İzmir'in Balçova ilçesindeki İnciraltı bölgesi için uzun süredir beklenen imar planı 2026 yılına kadar tamamlanır diyen Bizkevelci; “Şöyle bir durum var. Seçimden sonra siyasi ağız değişiyor, belediyeler tarafından. Seçimden sonra bu hükümetin işi oluyor. Seçime 6 ay kala biz yapacağız oluyor. Şimdi öncelikle Cemil Tugay yakın zamanda dedi ki; ‘Biz İnciraltı’nda yapılaşmaya, katlaşmaya karşıyız. Bu plana da o yüzden itiraz ettik.’ diye bir söylemde bulundu. Cemil Bey bu açıklamasında biz yüksek kat istemiyoruz diyor ama belediyesinin ve büyükşehrin planını incelememiş. Planlarda yapıların bir yerde toplanması ve yüksek kata giden yapılar planlanıyordu. Böylelikle Balçova nefes alamayacaktı. Şimdi ben bu süreci çok yakından takip ediyorum. Tam tersi İnciraltı’nda kat izni Çevre ve Şehircilik Bakanlığı tarafından verilmedi. Şimdi bu planın önemi şöyle: elli yıllık bir mağduriyetten bahsediyoruz. Şimdi belediyelerin istediği şu; on dönüm imar planı için on dönüme ulaşan imar planı yapılsın. Bizim oradaki küçük az gelirli vatandaşımız sadece belki dedesinden, dedesinin babasından kalan topraklarla geçinmeye çalışan vatandaşımız büyük müteahhitlerin eline kalacaktı. Belki ortaklığın giderilmesi davası açılacaktı, belki de onlara düşük oranda kat karşılığı inşaat sözleşmesi yaptırılarak bir daireye mahkum edilecekti. Bakanlık tarafından bu konu tabii ki de çözülecek. Belediye ile de tabii ki de işgücünün çözülmesini isteriz. Sonuçta orada belediyeye ayrılacak sosyal donatılar, devlet kurumlarına ayrılacak sosyal donatılar, yeşil alanlar olacak. Bazı itirazların gerçekten kötü niyetli yapıldığını gördük. Yani dediğim gibi orada biz tam tersi çok katlı yapıları istemezken orada belediye tarafından çok katlı yapılar istenirken süreç öyle bir değişti ki şu an Cemil Tugay diyor ki; ‘Bakanlığın projesi çok katlı yapılara müsaitti, biz o yüzden itiraz ettik.’ Ama dediğim gibi İnciraltı noktası için Çevre Şehircilik Bakanlığı orada gerekli adımları attı. Planı da yaptı ve burada vatandaşları korumak için gerekli adımları attı. İnsanların arazilerini değiştirip mağduriyet yaratamayız. Bu şekilde planlar yanlış olur. Bu yüzden ben son olarak Çevre Şehircilik Bakanlığımız ve buradaki İzmir Milletvekillerimizin katkısıyla İnciraltı imar planının 2025 ya da 2026 yılı içerisinde çözüleceğini düşünüyorum. Çünkü bizim, Balçova’nın buna ihtiyacı var” ifadelerini kullandı.

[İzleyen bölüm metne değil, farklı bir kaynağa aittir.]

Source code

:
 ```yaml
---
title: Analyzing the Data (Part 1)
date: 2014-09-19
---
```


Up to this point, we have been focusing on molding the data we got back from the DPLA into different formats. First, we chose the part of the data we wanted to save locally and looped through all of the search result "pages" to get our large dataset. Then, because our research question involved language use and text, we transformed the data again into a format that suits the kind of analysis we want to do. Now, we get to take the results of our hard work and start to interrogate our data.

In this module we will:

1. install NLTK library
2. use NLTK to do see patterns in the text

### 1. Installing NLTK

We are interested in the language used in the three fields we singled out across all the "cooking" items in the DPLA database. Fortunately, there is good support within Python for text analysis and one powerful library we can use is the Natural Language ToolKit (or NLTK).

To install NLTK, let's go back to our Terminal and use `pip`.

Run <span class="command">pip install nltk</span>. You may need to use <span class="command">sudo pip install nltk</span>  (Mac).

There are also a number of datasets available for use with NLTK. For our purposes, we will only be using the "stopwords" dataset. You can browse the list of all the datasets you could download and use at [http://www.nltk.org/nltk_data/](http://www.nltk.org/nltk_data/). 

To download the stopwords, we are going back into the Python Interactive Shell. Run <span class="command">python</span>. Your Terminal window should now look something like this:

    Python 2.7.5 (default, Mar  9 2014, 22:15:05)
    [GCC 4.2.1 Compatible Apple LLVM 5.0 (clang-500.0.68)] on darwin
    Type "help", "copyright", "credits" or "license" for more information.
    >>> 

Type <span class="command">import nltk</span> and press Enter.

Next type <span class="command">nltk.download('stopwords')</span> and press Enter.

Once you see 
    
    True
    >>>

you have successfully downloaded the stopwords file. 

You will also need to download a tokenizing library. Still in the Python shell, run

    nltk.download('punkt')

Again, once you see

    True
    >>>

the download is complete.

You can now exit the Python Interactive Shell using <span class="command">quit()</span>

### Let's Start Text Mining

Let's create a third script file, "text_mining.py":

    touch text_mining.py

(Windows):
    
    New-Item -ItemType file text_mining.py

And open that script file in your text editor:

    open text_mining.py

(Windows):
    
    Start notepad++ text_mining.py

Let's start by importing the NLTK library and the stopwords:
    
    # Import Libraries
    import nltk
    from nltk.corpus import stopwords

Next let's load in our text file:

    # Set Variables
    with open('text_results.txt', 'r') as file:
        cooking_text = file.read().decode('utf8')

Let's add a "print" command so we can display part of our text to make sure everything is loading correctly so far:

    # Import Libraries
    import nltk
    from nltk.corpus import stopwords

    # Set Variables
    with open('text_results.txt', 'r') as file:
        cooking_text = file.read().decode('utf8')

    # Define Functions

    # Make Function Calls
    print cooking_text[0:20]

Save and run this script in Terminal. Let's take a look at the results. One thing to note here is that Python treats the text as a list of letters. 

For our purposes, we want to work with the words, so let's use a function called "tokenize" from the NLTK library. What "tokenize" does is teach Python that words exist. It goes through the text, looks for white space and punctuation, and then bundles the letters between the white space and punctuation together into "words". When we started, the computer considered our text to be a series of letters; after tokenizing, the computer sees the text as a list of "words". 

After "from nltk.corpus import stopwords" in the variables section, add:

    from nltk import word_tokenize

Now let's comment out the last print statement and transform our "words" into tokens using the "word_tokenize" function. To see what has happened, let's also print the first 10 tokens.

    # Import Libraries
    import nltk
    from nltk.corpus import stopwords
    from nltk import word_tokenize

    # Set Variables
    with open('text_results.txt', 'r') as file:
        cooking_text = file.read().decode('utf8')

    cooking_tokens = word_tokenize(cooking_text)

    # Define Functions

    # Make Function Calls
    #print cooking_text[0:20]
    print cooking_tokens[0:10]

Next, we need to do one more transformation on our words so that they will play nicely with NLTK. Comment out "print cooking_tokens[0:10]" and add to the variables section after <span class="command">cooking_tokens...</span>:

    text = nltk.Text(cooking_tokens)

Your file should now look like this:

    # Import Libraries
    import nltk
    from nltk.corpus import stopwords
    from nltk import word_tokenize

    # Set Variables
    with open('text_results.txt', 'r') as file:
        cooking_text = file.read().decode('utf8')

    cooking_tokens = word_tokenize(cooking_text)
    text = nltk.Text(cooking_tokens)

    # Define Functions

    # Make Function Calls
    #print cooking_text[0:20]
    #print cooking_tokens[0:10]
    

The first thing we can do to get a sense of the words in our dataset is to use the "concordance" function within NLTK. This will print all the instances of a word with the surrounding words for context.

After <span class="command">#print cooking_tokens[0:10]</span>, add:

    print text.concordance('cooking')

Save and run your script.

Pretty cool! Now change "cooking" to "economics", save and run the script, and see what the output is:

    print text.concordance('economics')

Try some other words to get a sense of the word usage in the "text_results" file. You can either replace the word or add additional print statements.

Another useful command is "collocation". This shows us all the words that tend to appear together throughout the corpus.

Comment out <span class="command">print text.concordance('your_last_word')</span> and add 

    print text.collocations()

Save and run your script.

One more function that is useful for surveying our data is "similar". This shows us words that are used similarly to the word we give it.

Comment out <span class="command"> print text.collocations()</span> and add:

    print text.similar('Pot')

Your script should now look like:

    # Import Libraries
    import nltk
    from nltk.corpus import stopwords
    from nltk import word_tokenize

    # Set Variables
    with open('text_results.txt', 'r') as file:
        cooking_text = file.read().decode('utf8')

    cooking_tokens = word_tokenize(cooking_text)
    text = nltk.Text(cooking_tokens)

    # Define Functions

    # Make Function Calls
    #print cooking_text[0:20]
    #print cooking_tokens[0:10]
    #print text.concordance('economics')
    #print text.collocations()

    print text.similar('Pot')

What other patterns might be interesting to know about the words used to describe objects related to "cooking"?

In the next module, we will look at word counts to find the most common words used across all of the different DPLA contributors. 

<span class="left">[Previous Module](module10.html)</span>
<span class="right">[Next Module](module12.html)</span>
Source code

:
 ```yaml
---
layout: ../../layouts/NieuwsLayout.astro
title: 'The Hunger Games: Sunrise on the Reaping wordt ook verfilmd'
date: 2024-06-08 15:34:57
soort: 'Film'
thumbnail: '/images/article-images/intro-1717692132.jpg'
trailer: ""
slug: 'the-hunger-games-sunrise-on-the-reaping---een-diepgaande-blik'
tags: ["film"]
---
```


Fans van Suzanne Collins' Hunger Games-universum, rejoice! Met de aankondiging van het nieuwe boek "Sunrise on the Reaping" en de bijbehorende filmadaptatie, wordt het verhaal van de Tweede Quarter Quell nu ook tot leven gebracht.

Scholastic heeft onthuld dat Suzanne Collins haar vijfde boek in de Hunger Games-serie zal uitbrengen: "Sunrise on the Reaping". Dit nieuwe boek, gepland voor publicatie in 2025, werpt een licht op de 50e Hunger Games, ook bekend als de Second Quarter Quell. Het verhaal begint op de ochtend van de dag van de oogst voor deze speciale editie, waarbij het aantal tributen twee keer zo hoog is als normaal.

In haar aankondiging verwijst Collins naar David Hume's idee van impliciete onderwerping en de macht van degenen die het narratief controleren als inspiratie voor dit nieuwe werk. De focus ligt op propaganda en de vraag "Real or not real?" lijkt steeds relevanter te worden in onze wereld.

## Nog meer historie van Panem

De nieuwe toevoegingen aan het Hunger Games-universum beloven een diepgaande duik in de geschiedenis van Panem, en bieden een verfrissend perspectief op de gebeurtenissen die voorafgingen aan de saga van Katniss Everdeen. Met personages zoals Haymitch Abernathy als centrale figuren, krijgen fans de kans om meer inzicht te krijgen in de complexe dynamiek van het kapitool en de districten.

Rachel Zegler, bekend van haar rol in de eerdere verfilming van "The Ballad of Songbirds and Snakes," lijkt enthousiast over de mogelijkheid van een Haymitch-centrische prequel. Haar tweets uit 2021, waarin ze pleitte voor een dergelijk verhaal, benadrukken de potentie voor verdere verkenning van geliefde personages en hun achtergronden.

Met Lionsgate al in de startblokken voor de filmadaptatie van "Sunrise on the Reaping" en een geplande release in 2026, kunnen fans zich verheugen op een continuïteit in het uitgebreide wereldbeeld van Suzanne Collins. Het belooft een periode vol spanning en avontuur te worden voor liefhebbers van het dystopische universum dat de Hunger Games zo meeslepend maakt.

“Balçova arsa mağdurları bizim için kanayan yara…”
“Balçova arsa mağdurları konusu bizim için kanayan bir yara” diyen Bizkevelci; “Bu yerler Balçova Belediyesi tarafından vatandaşlara verilmiş. Belediye zamanında demiş ki; ‘Ben kura ile bu yerleri satıyorum.’ Noter huzurunda bunların kura çekilişi yapılmış ve taşınmazlar satılmış. Bu insanlar hak elde etmiş. Şimdi gelinen son noktada diyor ki; ‘Benim arazim yok, ben burada size yardımcı olamam.’ Şimdi bu noktada ısrarla meclis gündemine de biz bunu getirdik. Şöyle darbe döneminde ilçe belediyeleri kapatıldığı için Balçova Belediyesi’nin ciddi manada taşınmazı büyükşehir belediyesine geçiyor. Zamanında Gaziemir Belediyesi bu konuyla ilgili emsal bir karar almış. Kamulaştırılmayan taşınmazlar ilçe belediyesi dava açtığı takdirde ilçe belediyesine geri verilebilir diye. Hatta ben bu konuyu Cumhuriyet Halk Partisi’nin İmar Komisyonu’nda olan bir meclis üyesine de aktardım. Bakın dedim. Bu taşınmazları önce Balçova’ya geri alın. Bu taşınmazları geri aldıktan sonra bu vatandaşlarla bir oturun, konuşun. Çünkü vatandaşlardan bizim duyduğumuz şu belediye diyor ki git kardeşim dava aç. Şimdi tapusuz bir yere vatandaş dava açınca olmaz. Bu adam 80 yılında 70 yılında 300 bin lira vermiş. Şuanda o paranın değeri çok farklı. Yani bize tapu tescil davası açsan da kaybedersin mantalitesi ile gitmek doğru değil. Belediyecilik bu değil! Sen belediye olarak eski zamanda bu hakkı insanlara vermişsin. O yüzden bunları bir şekilde geri vermen gerekiyor. Gelinen noktada seçimde verilen sözlerin ardından sorun aynı şekilde devam ediyor. Hatta biz şu an diyoruz ki taşınmazları arsa mağdurlarına verin gerekirse orada devlet tarafından destek verelim. Atilla Kaya vekilimiz bunu sağ olsun sürekli Bakanlıkla görüşüyor ama gelinen son noktada en son söyledikleri tapular için belki ama tapusuzlar kesinlikle” diye konuştu.